::: THE DATA

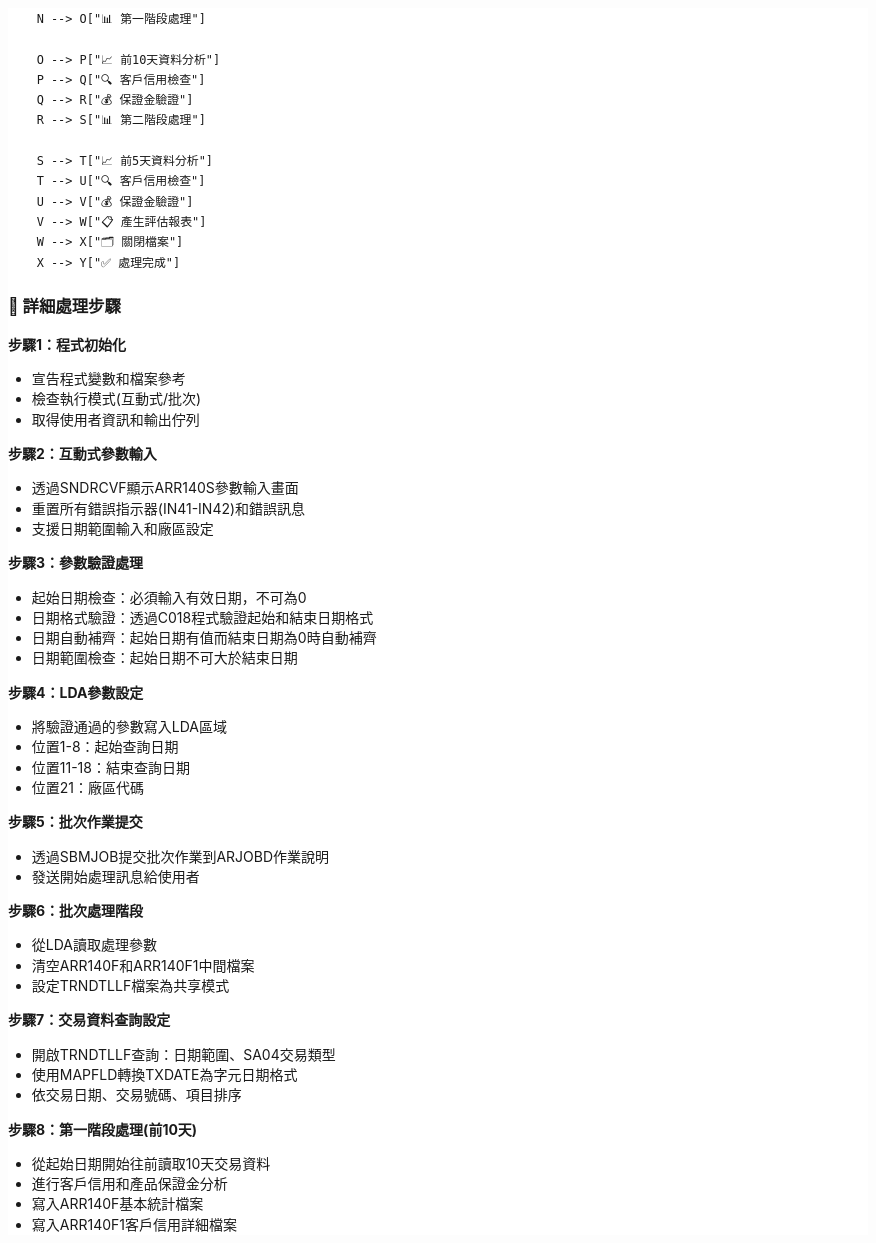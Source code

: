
 ```mermaid
    N --> O["📊 第一階段處理"]
    
    O --> P["📈 前10天資料分析"]
    P --> Q["🔍 客戶信用檢查"]
    Q --> R["💰 保證金驗證"]
    R --> S["📊 第二階段處理"]
    
    S --> T["📈 前5天資料分析"] 
    T --> U["🔍 客戶信用檢查"]
    U --> V["💰 保證金驗證"]
    V --> W["📋 產生評估報表"]
    W --> X["🗂️ 關閉檔案"]
    X --> Y["✅ 處理完成"]
```

### 📝 詳細處理步驟

**步驟1：程式初始化**
- 宣告程式變數和檔案參考
- 檢查執行模式(互動式/批次)
- 取得使用者資訊和輸出佇列

**步驟2：互動式參數輸入** 
- 透過SNDRCVF顯示ARR140S參數輸入畫面
- 重置所有錯誤指示器(IN41-IN42)和錯誤訊息
- 支援日期範圍輸入和廠區設定

**步驟3：參數驗證處理**
- 起始日期檢查：必須輸入有效日期，不可為0
- 日期格式驗證：透過C018程式驗證起始和結束日期格式
- 日期自動補齊：起始日期有值而結束日期為0時自動補齊
- 日期範圍檢查：起始日期不可大於結束日期

**步驟4：LDA參數設定**
- 將驗證通過的參數寫入LDA區域
- 位置1-8：起始查詢日期
- 位置11-18：結束查詢日期  
- 位置21：廠區代碼

**步驟5：批次作業提交**
- 透過SBMJOB提交批次作業到ARJOBD作業說明
- 發送開始處理訊息給使用者

**步驟6：批次處理階段**
- 從LDA讀取處理參數
- 清空ARR140F和ARR140F1中間檔案
- 設定TRNDTLLF檔案為共享模式

**步驟7：交易資料查詢設定**
- 開啟TRNDTLLF查詢：日期範圍、SA04交易類型
- 使用MAPFLD轉換TXDATE為字元日期格式
- 依交易日期、交易號碼、項目排序

**步驟8：第一階段處理(前10天)**
- 從起始日期開始往前讀取10天交易資料
- 進行客戶信用和產品保證金分析
- 寫入ARR140F基本統計檔案
- 寫入ARR140F1客戶信用詳細檔案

::::::

*WHAT TO WORK ON*. With the pictures removed, output the listing above exactly.

*THE COMPLETED TASK*.
Source code

:
 ```mermaid
    N --> O["📊 第一階段處理"]
    
    O --> P["📈 前10天資料分析"]
    P --> Q["🔍 客戶信用檢查"]
    Q --> R["💰 保證金驗證"]
    R --> S["📊 第二階段處理"]
    
    S --> T["📈 前5天資料分析"] 
    T --> U["🔍 客戶信用檢查"]
    U --> V["💰 保證金驗證"]
    V --> W["📋 產生評估報表"]
    W --> X["🗂️ 關閉檔案"]
    X --> Y["✅ 處理完成"]
```

### 📝 詳細處理步驟

**步驟1：程式初始化**
- 宣告程式變數和檔案參考
- 檢查執行模式(互動式/批次)
- 取得使用者資訊和輸出佇列

**步驟2：互動式參數輸入** 
- 透過SNDRCVF顯示ARR140S參數輸入畫面
- 重置所有錯誤指示器(IN41-IN42)和錯誤訊息
- 支援日期範圍輸入和廠區設定

**步驟3：參數驗證處理**
- 起始日期檢查：必須輸入有效日期，不可為0
- 日期格式驗證：透過C018程式驗證起始和結束日期格式
- 日期自動補齊：起始日期有值而結束日期為0時自動補齊
- 日期範圍檢查：起始日期不可大於結束日期

**步驟4：LDA參數設定**
- 將驗證通過的參數寫入LDA區域
- 位置1-8：起始查詢日期
- 位置11-18：結束查詢日期  
- 位置21：廠區代碼

**步驟5：批次作業提交**
- 透過SBMJOB提交批次作業到ARJOBD作業說明
- 發送開始處理訊息給使用者

**步驟6：批次處理階段**
- 從LDA讀取處理參數
- 清空ARR140F和ARR140F1中間檔案
- 設定TRNDTLLF檔案為共享模式

**步驟7：交易資料查詢設定**
- 開啟TRNDTLLF查詢：日期範圍、SA04交易類型
- 使用MAPFLD轉換TXDATE為字元日期格式
- 依交易日期、交易號碼、項目排序

**步驟8：第一階段處理(前10天)**
- 從起始日期開始往前讀取10天交易資料
- 進行客戶信用和產品保證金分析
- 寫入ARR140F基本統計檔案
- 寫入ARR140F1客戶信用詳細檔案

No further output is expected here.